Task description —
Please copy out the lines in the entries that contain "angle".

Records provided —
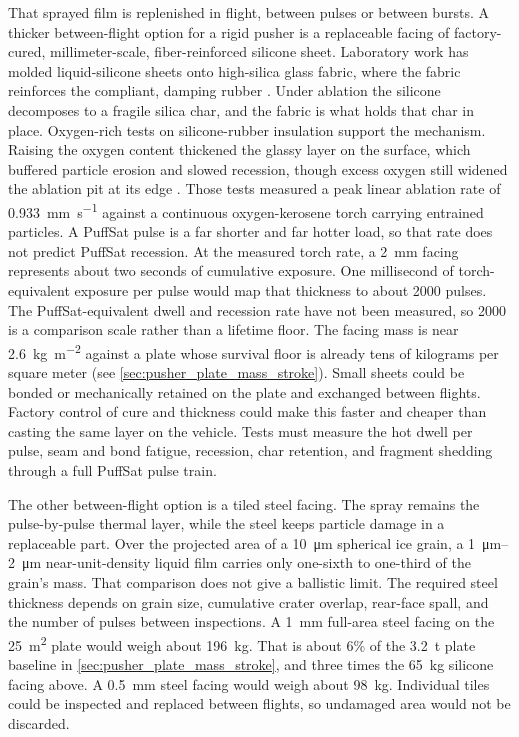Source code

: \documentclass{article}
\begin{document}
That sprayed film is replenished in flight, between pulses or between bursts. A thicker between-flight option for a rigid pusher is a replaceable facing of factory-cured, millimeter-scale, fiber-reinforced silicone sheet. Laboratory work has molded liquid-silicone sheets onto high-silica glass fabric, where the fabric reinforces the compliant, damping rubber \cite{chen2018_silicone_fiber_sheet}. Under ablation the silicone decomposes to a fragile silica char, and the fabric is what holds that char in place. Oxygen-rich tests on silicone-rubber insulation support the mechanism. Raising the oxygen content thickened the glassy layer on the surface, which buffered particle erosion and slowed recession, though excess oxygen still widened the ablation pit at its edge \cite{shi2019_silicone_oxygen_ablation}. Those tests measured a peak linear ablation rate of \SI{0.933}{\milli\meter\per\second} against a continuous oxygen-kerosene torch carrying entrained particles. A PuffSat pulse is a far shorter and far hotter load, so that rate does not predict PuffSat recession. At the measured torch rate, a \SI{2}{\milli\meter} facing represents about two seconds of cumulative exposure. One millisecond of torch-equivalent exposure per pulse would map that thickness to about \num{2000} pulses. The PuffSat-equivalent dwell and recession rate have not been measured, so \num{2000} is a comparison scale rather than a lifetime floor. The facing mass is near \SI{2.6}{\kilo\gram\per\square\meter} against a plate whose survival floor is already tens of kilograms per square meter (see \autoref{sec:pusher_plate_mass_stroke}). Small sheets could be bonded or mechanically retained on the plate and exchanged between flights. Factory control of cure and thickness could make this faster and cheaper than casting the same layer on the vehicle. Tests must measure the hot dwell per pulse, seam and bond fatigue, recession, char retention, and fragment shedding through a full PuffSat pulse train.

The other between-flight option is a tiled steel facing. The spray remains the pulse-by-pulse thermal layer, while the steel keeps particle damage in a replaceable part. Over the projected area of a \SI{10}{\micro\meter} spherical ice grain, a \SIrange{1}{2}{\micro\meter} near-unit-density liquid film carries only one-sixth to one-third of the grain's mass. That comparison does not give a ballistic limit. The required steel thickness depends on grain size, cumulative crater overlap, rear-face spall, and the number of pulses between inspections. A \SI{1}{\milli\meter} full-area steel facing on the \SI{25}{\square\meter} plate would weigh about \SI{196}{\kilo\gram}. That is about 6\% of the \SI{3.2}{\tonne} plate baseline in \autoref{sec:pusher_plate_mass_stroke}, and three times the \SI{65}{\kilo\gram} silicone facing above. A \SI{0.5}{\milli\meter} steel facing would weigh about \SI{98}{\kilo\gram}. Individual tiles could be inspected and replaced between flights, so undamaged area would not be discarded.
\end{document}
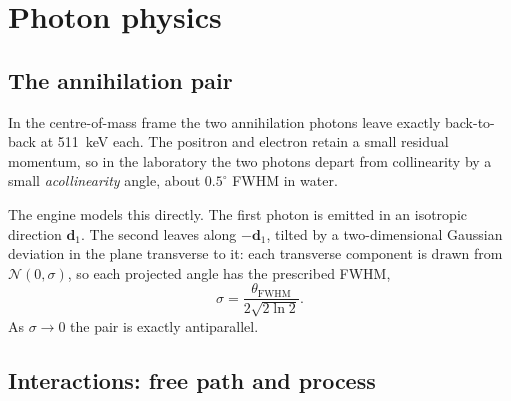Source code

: \documentclass[11pt]{article}
\begin{document}
\section{Photon physics}
\label{sec:physics}

\subsection{The annihilation pair}

In the centre-of-mass frame the two annihilation photons leave exactly back-to-back at
\SI{511}{keV} each. The positron and electron retain a small residual momentum, so in the
laboratory the two photons depart from collinearity by a small \emph{acollinearity} angle, about
$0.5^{\circ}$ FWHM in water.

The engine models this directly. The first photon is emitted in an isotropic direction
$\mathbf{d}_1$. The second leaves along $-\mathbf{d}_1$, tilted by a two-dimensional Gaussian
deviation in the plane transverse to it: each transverse component is drawn from
$\mathcal{N}(0,\sigma)$, so each projected angle has the prescribed FWHM,
\begin{equation}
  \sigma = \frac{\theta_{\mathrm{FWHM}}}{2\sqrt{2\ln 2}}.
\end{equation}
As $\sigma\!\to\!0$ the pair is exactly antiparallel.

\subsection{Interactions: free path and process}
\end{document}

Result below —
laboratory the two photons depart from collinearity by a small \emph{acollinearity} angle, about
$\mathcal{N}(0,\sigma)$, so each projected angle has the prescribed FWHM,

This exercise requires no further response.